[Opening DATA EXTRACTS section]

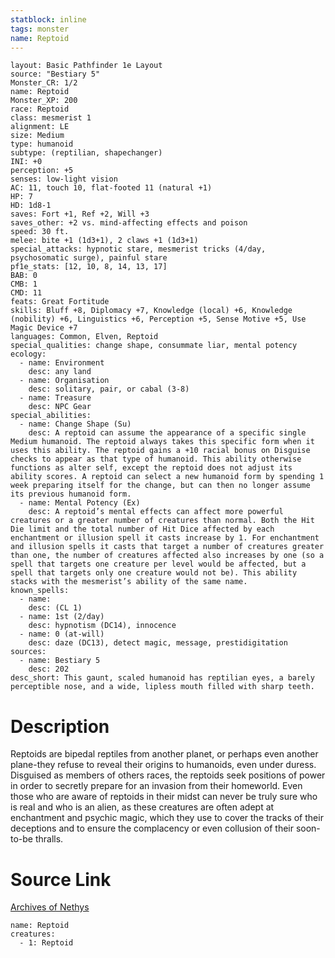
 ```yaml
---
statblock: inline
tags: monster
name: Reptoid
---
```

```statblock
layout: Basic Pathfinder 1e Layout
source: "Bestiary 5"
Monster_CR: 1/2
name: Reptoid
Monster_XP: 200
race: Reptoid
class: mesmerist 1
alignment: LE
size: Medium
type: humanoid
subtype: (reptilian, shapechanger)
INI: +0
perception: +5
senses: low-light vision
AC: 11, touch 10, flat-footed 11 (natural +1)
HP: 7
HD: 1d8-1
saves: Fort +1, Ref +2, Will +3
saves_other: +2 vs. mind-affecting effects and poison
speed: 30 ft.
melee: bite +1 (1d3+1), 2 claws +1 (1d3+1)
special_attacks: hypnotic stare, mesmerist tricks (4/day, psychosomatic surge), painful stare
pf1e_stats: [12, 10, 8, 14, 13, 17]
BAB: 0
CMB: 1
CMD: 11
feats: Great Fortitude
skills: Bluff +8, Diplomacy +7, Knowledge (local) +6, Knowledge (nobility) +6, Linguistics +6, Perception +5, Sense Motive +5, Use Magic Device +7
languages: Common, Elven, Reptoid
special_qualities: change shape, consummate liar, mental potency
ecology:
  - name: Environment
    desc: any land
  - name: Organisation
    desc: solitary, pair, or cabal (3-8)
  - name: Treasure
    desc: NPC Gear
special_abilities:
  - name: Change Shape (Su)
    desc: A reptoid can assume the appearance of a specific single Medium humanoid. The reptoid always takes this specific form when it uses this ability. The reptoid gains a +10 racial bonus on Disguise checks to appear as that type of humanoid. This ability otherwise functions as alter self, except the reptoid does not adjust its ability scores. A reptoid can select a new humanoid form by spending 1 week preparing itself for the change, but can then no longer assume its previous humanoid form.
  - name: Mental Potency (Ex)
    desc: A reptoid’s mental effects can affect more powerful creatures or a greater number of creatures than normal. Both the Hit Die limit and the total number of Hit Dice affected by each enchantment or illusion spell it casts increase by 1. For enchantment and illusion spells it casts that target a number of creatures greater than one, the number of creatures affected also increases by one (so a spell that targets one creature per level would be affected, but a spell that targets only one creature would not be). This ability stacks with the mesmerist’s ability of the same name.
known_spells:
  - name:
    desc: (CL 1)
  - name: 1st (2/day)
    desc: hypnotism (DC14), innocence
  - name: 0 (at-will)
    desc: daze (DC13), detect magic, message, prestidigitation
sources:
  - name: Bestiary 5
    desc: 202
desc_short: This gaunt, scaled humanoid has reptilian eyes, a barely perceptible nose, and a wide, lipless mouth filled with sharp teeth.
```
# Description
Reptoids are bipedal reptiles from another planet, or perhaps even another plane-they refuse to reveal their origins to humanoids, even under duress. Disguised as members of others races, the reptoids seek positions of power in order to secretly prepare for an invasion from their homeworld. Even those who are aware of reptoids in their midst can never be truly sure who is real and who is an alien, as these creatures are often adept at enchantment and psychic magic, which they use to cover the tracks of their deceptions and to ensure the complacency or even collusion of their soon-to-be thralls.
# Source Link
[Archives of Nethys](https://aonprd.com/MonsterDisplay.aspx?ItemName=Reptoid)
```encounter-table
name: Reptoid
creatures:
  - 1: Reptoid
```
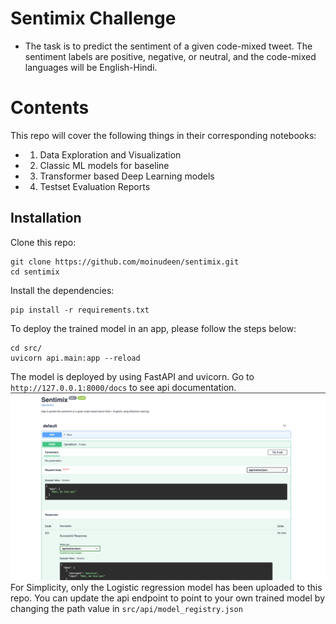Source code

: # Sentimix Challenge
- The task is to predict the sentiment of a given code-mixed tweet. The sentiment labels are positive, negative, or neutral, and the code-mixed languages will be English-Hindi.
# Contents
This repo will cover the following things in their corresponding notebooks:
- 1. Data Exploration and Visualization
- 2. Classic ML models for baseline
- 3. Transformer based Deep Learning models 
- 4. Testset Evaluation Reports

## Installation

Clone this repo:

```
git clone https://github.com/moinudeen/sentimix.git
cd sentimix
```

Install the dependencies:

```
pip install -r requirements.txt
```


To deploy the trained model in an app, please follow the steps below:
```
cd src/
uvicorn api.main:app --reload
```

The model is deployed by using FastAPI and uvicorn. Go to `http://127.0.0.1:8000/docs` to see api documentation. 
![API Docs](docs.png)
For Simplicity, only the Logistic regression model has been uploaded to this repo. 
You can update the api endpoint to point to your own trained model by changing the path value in `src/api/model_registry.json`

[Closing DATA EXTRACTS section]

◆ ASSIGNMENT
Every line of the entries above that holds "reptilian" should be copied out.

◆ EXERCISE RESPONSE
subtype: (reptilian, shapechanger)
desc_short: This gaunt, scaled humanoid has reptilian eyes, a barely perceptible nose, and a wide, lipless mouth filled with sharp teeth.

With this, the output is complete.